Aim of the task:
Go through the listing below from the line containing "size in GB." to its last line, retyping each line exactly and nothing else.

BEGIN

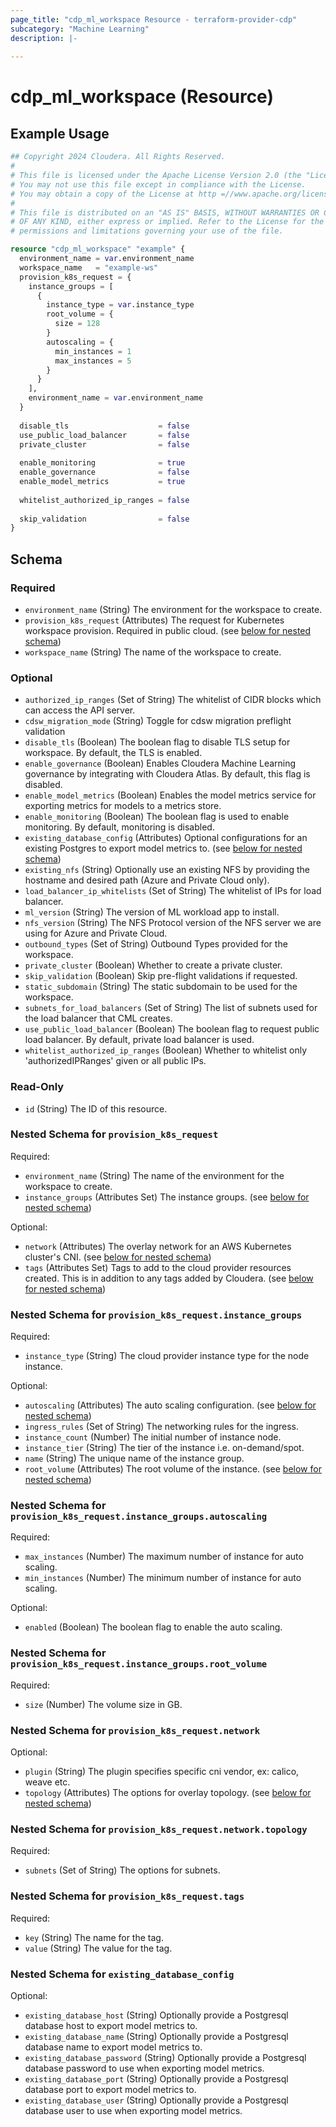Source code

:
 ```yaml
---
page_title: "cdp_ml_workspace Resource - terraform-provider-cdp"
subcategory: "Machine Learning"
description: |-
  
---
```


# cdp_ml_workspace (Resource)



## Example Usage

```terraform
## Copyright 2024 Cloudera. All Rights Reserved.
#
# This file is licensed under the Apache License Version 2.0 (the "License").
# You may not use this file except in compliance with the License.
# You may obtain a copy of the License at http =//www.apache.org/licenses/LICENSE-2.0.
#
# This file is distributed on an "AS IS" BASIS, WITHOUT WARRANTIES OR CONDITIONS
# OF ANY KIND, either express or implied. Refer to the License for the specific
# permissions and limitations governing your use of the file.

resource "cdp_ml_workspace" "example" {
  environment_name = var.environment_name
  workspace_name   = "example-ws"
  provision_k8s_request = {
    instance_groups = [
      {
        instance_type = var.instance_type
        root_volume = {
          size = 128
        }
        autoscaling = {
          min_instances = 1
          max_instances = 5
        }
      }
    ],
    environment_name = var.environment_name
  }
  
  disable_tls                    = false
  use_public_load_balancer       = false
  private_cluster                = false
  
  enable_monitoring              = true
  enable_governance              = false
  enable_model_metrics           = true
  
  whitelist_authorized_ip_ranges = false
  
  skip_validation                = false
}
```

<!-- schema generated by tfplugindocs -->
## Schema

### Required

- `environment_name` (String) The environment for the workspace to create.
- `provision_k8s_request` (Attributes) The request for Kubernetes workspace provision. Required in public cloud. (see [below for nested schema](#nestedatt--provision_k8s_request))
- `workspace_name` (String) The name of the workspace to create.

### Optional

- `authorized_ip_ranges` (Set of String) The whitelist of CIDR blocks which can access the API server.
- `cdsw_migration_mode` (String) Toggle for cdsw migration preflight validation
- `disable_tls` (Boolean) The boolean flag to disable TLS setup for workspace. By default, the TLS is enabled.
- `enable_governance` (Boolean) Enables Cloudera Machine Learning governance by integrating with Cloudera Atlas. By default, this flag is disabled.
- `enable_model_metrics` (Boolean) Enables the model metrics service for exporting metrics for models to a metrics store.
- `enable_monitoring` (Boolean) The boolean flag is used to enable monitoring. By default, monitoring is disabled.
- `existing_database_config` (Attributes) Optional configurations for an existing Postgres to export model metrics to. (see [below for nested schema](#nestedatt--existing_database_config))
- `existing_nfs` (String) Optionally use an existing NFS by providing the hostname and desired path (Azure and Private Cloud only).
- `load_balancer_ip_whitelists` (Set of String) The whitelist of IPs for load balancer.
- `ml_version` (String) The version of ML workload app to install.
- `nfs_version` (String) The NFS Protocol version of the NFS server we are using for Azure and Private Cloud.
- `outbound_types` (Set of String) Outbound Types provided for the workspace.
- `private_cluster` (Boolean) Whether to create a private cluster.
- `skip_validation` (Boolean) Skip pre-flight validations if requested.
- `static_subdomain` (String) The static subdomain to be used for the workspace.
- `subnets_for_load_balancers` (Set of String) The list of subnets used for the load balancer that CML creates.
- `use_public_load_balancer` (Boolean) The boolean flag to request public load balancer. By default, private load balancer is used.
- `whitelist_authorized_ip_ranges` (Boolean) Whether to whitelist only 'authorizedIPRanges' given or all public IPs.

### Read-Only

- `id` (String) The ID of this resource.

<a id="nestedatt--provision_k8s_request"></a>
### Nested Schema for `provision_k8s_request`

Required:

- `environment_name` (String) The name of the environment for the workspace to create.
- `instance_groups` (Attributes Set) The instance groups. (see [below for nested schema](#nestedatt--provision_k8s_request--instance_groups))

Optional:

- `network` (Attributes) The overlay network for an AWS Kubernetes cluster's CNI. (see [below for nested schema](#nestedatt--provision_k8s_request--network))
- `tags` (Attributes Set) Tags to add to the cloud provider resources created. This is in addition to any tags added by Cloudera. (see [below for nested schema](#nestedatt--provision_k8s_request--tags))

<a id="nestedatt--provision_k8s_request--instance_groups"></a>
### Nested Schema for `provision_k8s_request.instance_groups`

Required:

- `instance_type` (String) The cloud provider instance type for the node instance.

Optional:

- `autoscaling` (Attributes) The auto scaling configuration. (see [below for nested schema](#nestedatt--provision_k8s_request--instance_groups--autoscaling))
- `ingress_rules` (Set of String) The networking rules for the ingress.
- `instance_count` (Number) The initial number of instance node.
- `instance_tier` (String) The tier of the instance i.e. on-demand/spot.
- `name` (String) The unique name of the instance group.
- `root_volume` (Attributes) The root volume of the instance. (see [below for nested schema](#nestedatt--provision_k8s_request--instance_groups--root_volume))

<a id="nestedatt--provision_k8s_request--instance_groups--autoscaling"></a>
### Nested Schema for `provision_k8s_request.instance_groups.autoscaling`

Required:

- `max_instances` (Number) The maximum number of instance for auto scaling.
- `min_instances` (Number) The minimum number of instance for auto scaling.

Optional:

- `enabled` (Boolean) The boolean flag to enable the auto scaling.


<a id="nestedatt--provision_k8s_request--instance_groups--root_volume"></a>
### Nested Schema for `provision_k8s_request.instance_groups.root_volume`

Required:

- `size` (Number) The volume size in GB.



<a id="nestedatt--provision_k8s_request--network"></a>
### Nested Schema for `provision_k8s_request.network`

Optional:

- `plugin` (String) The plugin specifies specific cni vendor, ex: calico, weave etc.
- `topology` (Attributes) The options for overlay topology. (see [below for nested schema](#nestedatt--provision_k8s_request--network--topology))

<a id="nestedatt--provision_k8s_request--network--topology"></a>
### Nested Schema for `provision_k8s_request.network.topology`

Required:

- `subnets` (Set of String) The options for subnets.



<a id="nestedatt--provision_k8s_request--tags"></a>
### Nested Schema for `provision_k8s_request.tags`

Required:

- `key` (String) The name for the tag.
- `value` (String) The value for the tag.



<a id="nestedatt--existing_database_config"></a>
### Nested Schema for `existing_database_config`

Optional:

- `existing_database_host` (String) Optionally provide a Postgresql database host to export model metrics to.
- `existing_database_name` (String) Optionally provide a Postgresql database name to export model metrics to.
- `existing_database_password` (String) Optionally provide a Postgresql database password to use when exporting model metrics.
- `existing_database_port` (String) Optionally provide a Postgresql database port to export model metrics to.
- `existing_database_user` (String) Optionally provide a Postgresql database user to use when exporting model metrics.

END

Response area:
- `size` (Number) The volume size in GB.



<a id="nestedatt--provision_k8s_request--network"></a>
### Nested Schema for `provision_k8s_request.network`

Optional:

- `plugin` (String) The plugin specifies specific cni vendor, ex: calico, weave etc.
- `topology` (Attributes) The options for overlay topology. (see [below for nested schema](#nestedatt--provision_k8s_request--network--topology))

<a id="nestedatt--provision_k8s_request--network--topology"></a>
### Nested Schema for `provision_k8s_request.network.topology`

Required:

- `subnets` (Set of String) The options for subnets.



<a id="nestedatt--provision_k8s_request--tags"></a>
### Nested Schema for `provision_k8s_request.tags`

Required:

- `key` (String) The name for the tag.
- `value` (String) The value for the tag.



<a id="nestedatt--existing_database_config"></a>
### Nested Schema for `existing_database_config`

Optional:

- `existing_database_host` (String) Optionally provide a Postgresql database host to export model metrics to.
- `existing_database_name` (String) Optionally provide a Postgresql database name to export model metrics to.
- `existing_database_password` (String) Optionally provide a Postgresql database password to use when exporting model metrics.
- `existing_database_port` (String) Optionally provide a Postgresql database port to export model metrics to.
- `existing_database_user` (String) Optionally provide a Postgresql database user to use when exporting model metrics.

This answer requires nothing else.